MATERIAL FOR THIS EXERCISE START
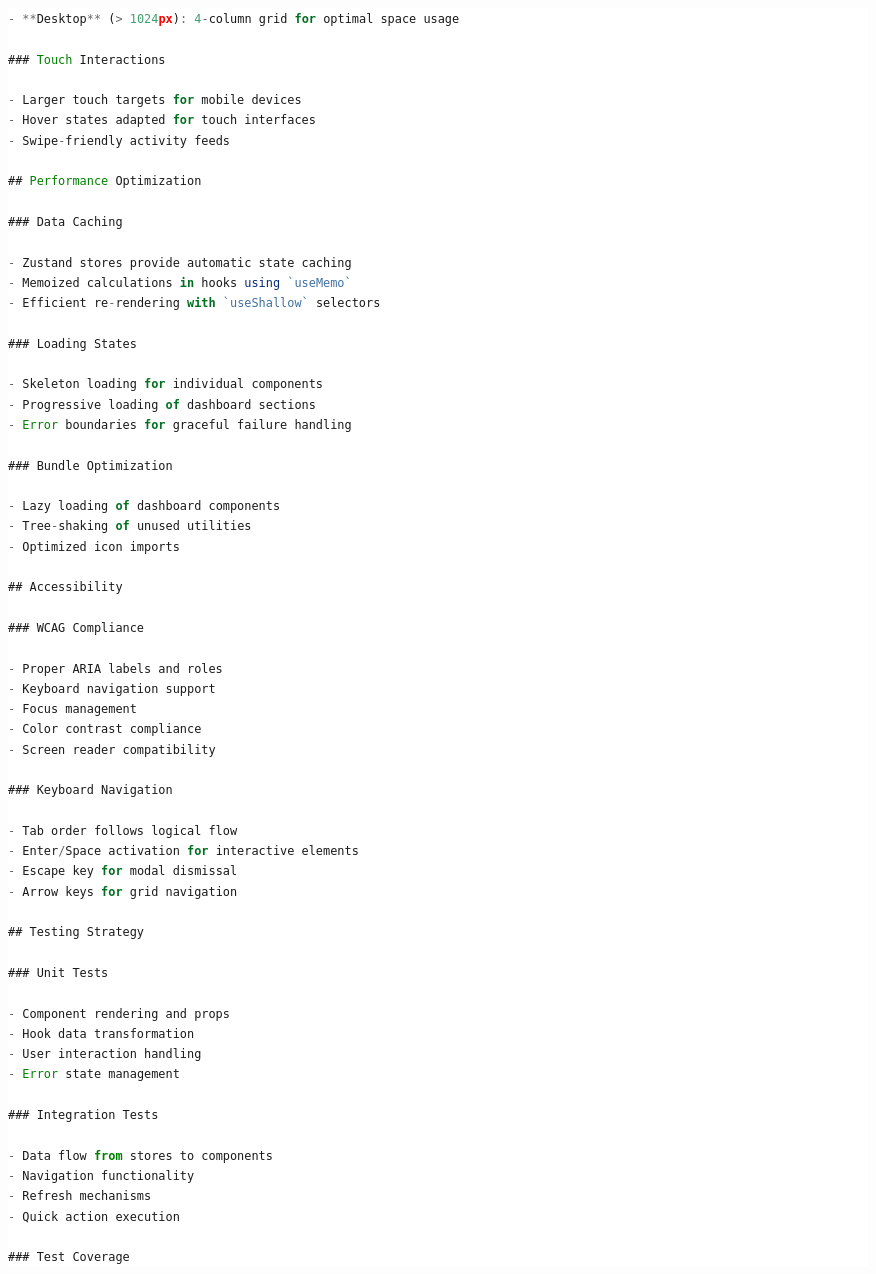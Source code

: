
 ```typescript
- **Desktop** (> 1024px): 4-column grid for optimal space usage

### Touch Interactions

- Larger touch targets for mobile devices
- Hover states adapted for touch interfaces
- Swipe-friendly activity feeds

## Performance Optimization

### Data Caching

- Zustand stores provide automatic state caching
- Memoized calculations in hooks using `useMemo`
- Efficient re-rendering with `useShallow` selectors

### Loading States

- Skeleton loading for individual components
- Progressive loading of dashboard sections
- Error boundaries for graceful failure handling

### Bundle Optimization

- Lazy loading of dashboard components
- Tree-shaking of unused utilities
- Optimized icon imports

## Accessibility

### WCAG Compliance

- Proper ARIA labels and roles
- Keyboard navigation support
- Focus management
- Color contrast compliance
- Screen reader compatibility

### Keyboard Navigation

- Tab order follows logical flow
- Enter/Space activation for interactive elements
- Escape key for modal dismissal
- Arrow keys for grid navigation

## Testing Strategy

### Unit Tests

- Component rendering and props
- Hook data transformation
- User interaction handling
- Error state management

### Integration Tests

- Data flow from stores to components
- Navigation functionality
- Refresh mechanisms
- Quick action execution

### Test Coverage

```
MATERIAL FOR THIS EXERCISE END
EXERCISE REQUIREMENTS: Give the complete material again, exactly as written. Do not include the pictures.

TASK ANSWER:
Source code

:
 ```typescript
- **Desktop** (> 1024px): 4-column grid for optimal space usage

### Touch Interactions

- Larger touch targets for mobile devices
- Hover states adapted for touch interfaces
- Swipe-friendly activity feeds

## Performance Optimization

### Data Caching

- Zustand stores provide automatic state caching
- Memoized calculations in hooks using `useMemo`
- Efficient re-rendering with `useShallow` selectors

### Loading States

- Skeleton loading for individual components
- Progressive loading of dashboard sections
- Error boundaries for graceful failure handling

### Bundle Optimization

- Lazy loading of dashboard components
- Tree-shaking of unused utilities
- Optimized icon imports

## Accessibility

### WCAG Compliance

- Proper ARIA labels and roles
- Keyboard navigation support
- Focus management
- Color contrast compliance
- Screen reader compatibility

### Keyboard Navigation

- Tab order follows logical flow
- Enter/Space activation for interactive elements
- Escape key for modal dismissal
- Arrow keys for grid navigation

## Testing Strategy

### Unit Tests

- Component rendering and props
- Hook data transformation
- User interaction handling
- Error state management

### Integration Tests

- Data flow from stores to components
- Navigation functionality
- Refresh mechanisms
- Quick action execution

### Test Coverage

```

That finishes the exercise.